Part of the motivation for developing methods to parse the layers of the LGN was to provide a framework to test the magnocellular theory of dyslexia. However, the substantial amount of data collected for these experiments may limit the viability of using such an approach in a clinical setting. To address this issue, we conducted a bootstrapping procedure where we estimated the stability of the spatial and temporal pRF model parameters as sample sizes increases. We found that the stability of the spatial parameters quickly saturated after approximately 10 resamples, and the temporal parameter reached 90% stability after approximately 20 scanning runs. In other words, 75–100 min of functional scan time is required to detect the transient-sustained functional gradient of the human LGN using a statistical threshold of r² > 0.1. This could potentially place irreconcilable time constraints on clinicians scanning patients, although modifications could be made to the stimulus regime to sacrifice spatial precision for temporal sensitivity. Furthermore, only approximately one-third of the voxels in the anatomically defined LGN survived the statistical threshold. This represented about 25% reduction compared to a previous study using pRF modeling in the LGN [1]. The stimuli we used covered only a fraction of the visual field, so we would expect only a portion of the LGN voxels to be active. Also, the activated volume is determined by the threshold, which is a function of many factors, including scanner noise, head-movement, eye-movements, subject vigilance, and stimulus duty cycle. One simple strategy one might adopt to increase detectability is to increase the duty cycle of the stimulus.
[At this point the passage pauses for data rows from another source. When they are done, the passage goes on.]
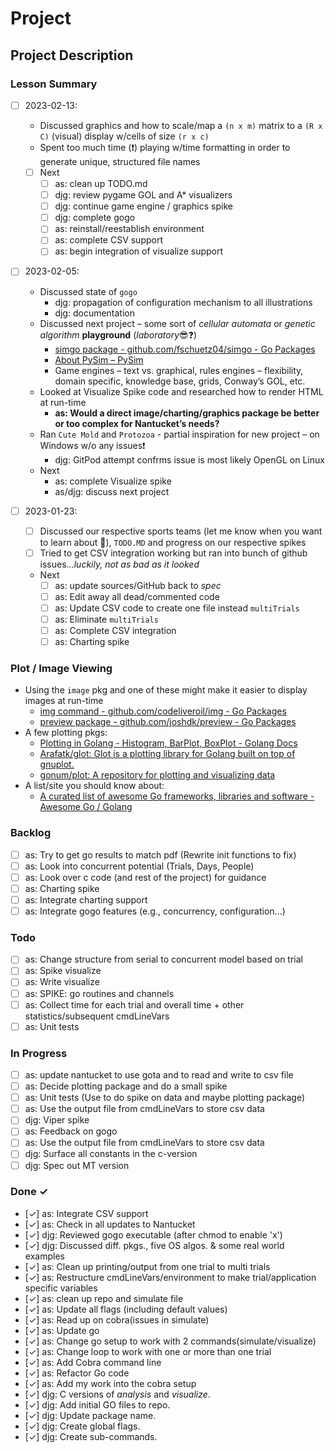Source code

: # Project

## Project Description

### Lesson Summary

- [ ] 2023-02-13:
  - Discussed graphics and how to scale/map a `(n x m)` matrix to a `(R x C)` (visual) display w/cells of size `(r x c)`
  - Spent too much time (❗) playing w/time formatting in order to generate unique, structured file names
  - [ ] Next
    - [ ] as: clean up TODO.md
    - [ ] djg: review pygame  GOL and A* visualizers
    - [ ] djg: continue game engine / graphics spike
    - [ ] djg: complete gogo
    - [ ] as: reinstall/reestablish environment
    - [ ] as: complete CSV support
    - [ ] as: begin integration of visualize support

- [ ] 2023-02-05:
  - Discussed state of `gogo` 
    - djg: propagation of configuration mechanism to all illustrations
    - djg: documentation
  - Discussed next project – some sort of _cellular automata_ or _genetic algorithm_ **playground** (_laboratory_😎❓)
    - [simgo package - github.com/fschuetz04/simgo - Go Packages](https://pkg.go.dev/github.com/fschuetz04/simgo)
    - [About PySim – PySim](https://pysim.org/about/)
    - Game engines – text vs. graphical, rules engines – flexibility, domain specific, knowledge base, grids, Conway’s GOL, etc.
  - Looked at Visualize Spike code and researched how to render HTML at run-time
    - **as: Would a direct image/charting/graphics package be better or too complex for Nantucket’s needs?**
  - Ran `Cute Mold` and `Protozoa` - partial inspiration for new project – on Windows w/o any issues❗
    - djg: GitPod attempt confrms issue is most likely OpenGL on Linux
  - Next
    - as: complete Visualize spike
    - as/djg: discuss next project

- [ ] 2023-01-23:
  - [ ] Discussed our respective sports teams (let me know when you want to learn about 🏒), `TODO.MD` and progress on our respective spikes
  - [ ] Tried to get CSV integration working but ran into bunch of github issues…*luckily, not as bad as it looked*
  - Next
    - [ ] as: update sources/GitHub back to *spec*
    - [ ] as: Edit away all dead/commented code
    - [ ] as: Update CSV code to create one file instead `multiTrials`
    - [ ] as: Eliminate `multiTrials`
    - [ ] as: Complete CSV integration
    - [ ] as: Charting spike

### Plot / Image Viewing
- Using the `image` pkg and one of these might make it easier to display images at run-time
  - [img command - github.com/codeliveroil/img - Go Packages](https://pkg.go.dev/github.com/codeliveroil/img#section-readme)
  - [preview package - github.com/joshdk/preview - Go Packages](https://pkg.go.dev/github.com/joshdk/preview#section-readme)
- A few plotting pkgs:
  - [Plotting in Golang - Histogram, BarPlot, BoxPlot - Golang Docs](https://golangdocs.com/plotting-in-golang-histogram-barplot-boxplot)
  - [Arafatk/glot: Glot is a plotting library for Golang built on top of gnuplot.](https://github.com/Arafatk/glot)
  - [gonum/plot: A repository for plotting and visualizing data](https://github.com/gonum/plot)
- A list/site you should know about:
  - [A curated list of awesome Go frameworks, libraries and software - Awesome Go / Golang](https://awesome-go.com/#gui)

### Backlog

- [ ] as: Try to get go results to match pdf (Rewrite init functions to fix)
- [ ] as: Look into concurrent potential (Trials, Days, People)
- [ ] as: Look over c code (and rest of the project) for guidance   
- [ ] as: Charting spike
- [ ] as: Integrate charting support
- [ ] as: Integrate gogo features (e.g., concurrency, configuration…)

### Todo

- [ ] as: Change structure from serial to concurrent model based on trial
- [ ] as: Spike visualize
- [ ] as: Write visualize
- [ ] as: SPIKE: go routines and channels
- [ ] as: Collect time for each trial and overall time + other statistics/subsequent cmdLineVars
- [ ] as: Unit tests

### In Progress

- [ ] as: update nantucket to use gota and to read and write to csv file
- [ ] as: Decide plotting package and do a small spike
- [ ] as: Unit tests (Use to do spike on data and maybe plotting package)
- [ ] as: Use the output file from cmdLineVars to store csv data
- [ ] djg: Viper spike
- [ ] as: Feedback on gogo
- [ ] as: Use the output file from cmdLineVars to store csv data
- [ ] djg: Surface all constants in the c-version  
- [ ] djg: Spec out MT version  

### Done ✓

- [✓] as: Integrate CSV support
- [✓] as: Check in all updates to Nantucket
- [✓] djg: Reviewed gogo executable (after chmod to enable 'x')
- [✓] djg: Discussed diff. pkgs., five OS algos. & some real world examples
- [✓] as: Clean up printing/output from one trial to multi trials
- [✓] as: Restructure cmdLineVars/environment to make trial/application specific variables
- [✓] as: clean up repo and simulate file
- [✓] as: Update all flags (including default values)
- [✓] as: Read up on cobra(issues in simulate)
- [✓] as: Update go
- [✓] as: Change go setup to work with 2 commands(simulate/visualize)
- [✓] as: Change loop to work with one or more than one trial
- [✓] as: Add Cobra command line
- [✓] as: Refactor Go code
- [✓] as: Add my work into the cobra setup  
- [✓] djg: C versions of *analysis* and *visualize*.  
- [✓] djg: Add initial GO files to repo.  
- [✓] djg: Update package name.  
- [✓] djg: Create global flags.  
- [✓] djg: Create sub-commands.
In the current experiment, the duty cycle of the bar was set to 0.25, meaning that any given pixel in the viewable display was “on” for 25% of the scanning time. In our previous study, the duty cycle of the bar stimulus was 0.5, meaning that every pixel half the scanning time. While this approach is the most efficient, using such a large bar stimulus may reduce the precision of the pRF size estimates.

5. Conclusions

We have developed a spatiotemporal pRF model to account for the responses of the human LGN. We found that the response amplitude is dominated by the rich vascular hilum region, which drives unsupervised clustering attempts. Once this amplitude was parameterized, we were able to measure a gradient of temporal sustained to transient responses that can be attributed to the parvocellular and magnocellular subdivisions of the LGN. The temporal pRF model is flexible and simultaneously accounts for multiple parameters for a given stimulus, and additional parameters accounting for other stimulus parameters or neural features can be added.